(Recorded data)
+ + + +

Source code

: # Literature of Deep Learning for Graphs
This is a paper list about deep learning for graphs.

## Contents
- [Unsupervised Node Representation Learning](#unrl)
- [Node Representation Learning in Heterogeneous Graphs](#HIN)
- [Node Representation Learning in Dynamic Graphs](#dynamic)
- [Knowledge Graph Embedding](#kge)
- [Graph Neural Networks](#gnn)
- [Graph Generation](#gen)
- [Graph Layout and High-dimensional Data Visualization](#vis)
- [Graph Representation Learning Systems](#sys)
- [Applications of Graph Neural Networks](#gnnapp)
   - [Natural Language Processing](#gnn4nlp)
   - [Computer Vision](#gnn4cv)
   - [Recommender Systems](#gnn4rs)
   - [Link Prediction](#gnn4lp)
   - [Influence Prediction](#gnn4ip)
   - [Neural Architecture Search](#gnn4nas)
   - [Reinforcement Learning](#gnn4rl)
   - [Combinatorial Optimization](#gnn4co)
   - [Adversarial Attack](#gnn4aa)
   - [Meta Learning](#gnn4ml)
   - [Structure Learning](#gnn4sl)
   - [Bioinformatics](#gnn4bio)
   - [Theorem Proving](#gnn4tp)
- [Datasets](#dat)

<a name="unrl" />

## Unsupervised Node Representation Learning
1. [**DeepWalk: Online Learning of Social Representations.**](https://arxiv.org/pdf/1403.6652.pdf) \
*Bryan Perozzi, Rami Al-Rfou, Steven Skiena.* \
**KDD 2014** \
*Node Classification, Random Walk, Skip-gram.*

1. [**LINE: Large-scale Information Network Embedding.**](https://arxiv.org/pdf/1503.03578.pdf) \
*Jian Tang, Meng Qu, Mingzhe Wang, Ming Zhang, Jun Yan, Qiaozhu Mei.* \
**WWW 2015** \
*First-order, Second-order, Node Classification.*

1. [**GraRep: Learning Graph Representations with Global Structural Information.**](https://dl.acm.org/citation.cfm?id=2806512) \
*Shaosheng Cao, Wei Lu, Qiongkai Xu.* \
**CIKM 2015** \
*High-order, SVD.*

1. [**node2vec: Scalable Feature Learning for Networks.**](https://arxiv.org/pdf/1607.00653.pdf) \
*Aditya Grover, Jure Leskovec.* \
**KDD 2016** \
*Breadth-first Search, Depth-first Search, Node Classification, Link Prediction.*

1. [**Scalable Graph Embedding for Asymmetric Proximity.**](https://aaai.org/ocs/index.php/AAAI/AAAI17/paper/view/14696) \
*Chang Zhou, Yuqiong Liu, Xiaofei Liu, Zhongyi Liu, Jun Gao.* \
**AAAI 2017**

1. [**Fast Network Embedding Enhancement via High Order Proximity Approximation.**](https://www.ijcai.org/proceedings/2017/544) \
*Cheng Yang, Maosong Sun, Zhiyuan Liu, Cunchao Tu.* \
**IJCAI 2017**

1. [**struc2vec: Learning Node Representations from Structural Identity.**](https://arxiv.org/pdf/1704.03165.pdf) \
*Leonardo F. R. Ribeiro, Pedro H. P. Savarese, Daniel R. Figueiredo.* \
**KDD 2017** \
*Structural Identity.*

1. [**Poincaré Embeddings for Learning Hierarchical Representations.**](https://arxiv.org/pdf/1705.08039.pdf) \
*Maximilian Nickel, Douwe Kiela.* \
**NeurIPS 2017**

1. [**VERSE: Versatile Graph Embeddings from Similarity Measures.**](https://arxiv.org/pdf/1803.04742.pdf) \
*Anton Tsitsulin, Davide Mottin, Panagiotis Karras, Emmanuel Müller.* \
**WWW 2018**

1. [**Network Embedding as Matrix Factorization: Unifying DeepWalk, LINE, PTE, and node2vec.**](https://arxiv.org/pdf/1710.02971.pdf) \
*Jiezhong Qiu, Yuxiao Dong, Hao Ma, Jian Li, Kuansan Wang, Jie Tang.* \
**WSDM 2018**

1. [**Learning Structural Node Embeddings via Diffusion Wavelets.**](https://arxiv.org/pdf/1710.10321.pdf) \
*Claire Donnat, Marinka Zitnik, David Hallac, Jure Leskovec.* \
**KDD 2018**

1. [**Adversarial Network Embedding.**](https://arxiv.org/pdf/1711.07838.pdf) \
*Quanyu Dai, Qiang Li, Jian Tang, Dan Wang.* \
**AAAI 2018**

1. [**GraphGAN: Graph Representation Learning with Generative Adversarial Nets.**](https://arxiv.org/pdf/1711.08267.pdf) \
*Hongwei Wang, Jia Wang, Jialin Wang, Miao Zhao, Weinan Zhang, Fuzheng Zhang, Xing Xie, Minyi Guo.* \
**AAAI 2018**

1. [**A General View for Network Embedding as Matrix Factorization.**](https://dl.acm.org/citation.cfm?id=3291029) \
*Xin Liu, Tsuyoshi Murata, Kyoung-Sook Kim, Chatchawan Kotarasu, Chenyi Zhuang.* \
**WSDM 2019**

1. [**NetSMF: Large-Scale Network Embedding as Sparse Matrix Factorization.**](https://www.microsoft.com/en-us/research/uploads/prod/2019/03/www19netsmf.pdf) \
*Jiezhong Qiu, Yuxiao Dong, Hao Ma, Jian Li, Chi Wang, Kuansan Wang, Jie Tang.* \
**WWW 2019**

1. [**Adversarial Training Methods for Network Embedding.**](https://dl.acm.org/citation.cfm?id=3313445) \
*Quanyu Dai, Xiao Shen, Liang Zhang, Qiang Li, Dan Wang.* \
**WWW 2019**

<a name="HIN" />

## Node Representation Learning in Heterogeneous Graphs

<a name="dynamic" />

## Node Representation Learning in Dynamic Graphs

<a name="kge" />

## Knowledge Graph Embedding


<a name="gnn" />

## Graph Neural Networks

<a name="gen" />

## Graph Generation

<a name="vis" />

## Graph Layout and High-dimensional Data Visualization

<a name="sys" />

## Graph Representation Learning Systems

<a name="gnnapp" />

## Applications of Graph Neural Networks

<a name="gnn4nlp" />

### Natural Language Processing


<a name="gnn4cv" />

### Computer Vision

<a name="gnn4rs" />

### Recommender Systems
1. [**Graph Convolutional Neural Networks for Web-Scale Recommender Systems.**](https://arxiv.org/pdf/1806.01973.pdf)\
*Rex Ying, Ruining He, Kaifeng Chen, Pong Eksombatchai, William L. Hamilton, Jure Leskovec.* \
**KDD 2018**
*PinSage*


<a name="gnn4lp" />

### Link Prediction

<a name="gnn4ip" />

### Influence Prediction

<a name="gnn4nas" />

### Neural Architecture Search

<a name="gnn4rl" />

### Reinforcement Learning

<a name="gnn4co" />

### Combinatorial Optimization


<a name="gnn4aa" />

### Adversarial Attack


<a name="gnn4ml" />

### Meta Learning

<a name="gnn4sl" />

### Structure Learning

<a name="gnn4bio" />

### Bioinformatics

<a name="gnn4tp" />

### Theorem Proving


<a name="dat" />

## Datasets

+ + + +

--- AIM OF THE TASK ---
Filter the data, keeping only the lines that contain "with".

--- SOLUTION FOR THIS PROBLEM ---
1. [**GraRep: Learning Graph Representations with Global Structural Information.**](https://dl.acm.org/citation.cfm?id=2806512) \
1. [**GraphGAN: Graph Representation Learning with Generative Adversarial Nets.**](https://arxiv.org/pdf/1711.08267.pdf) \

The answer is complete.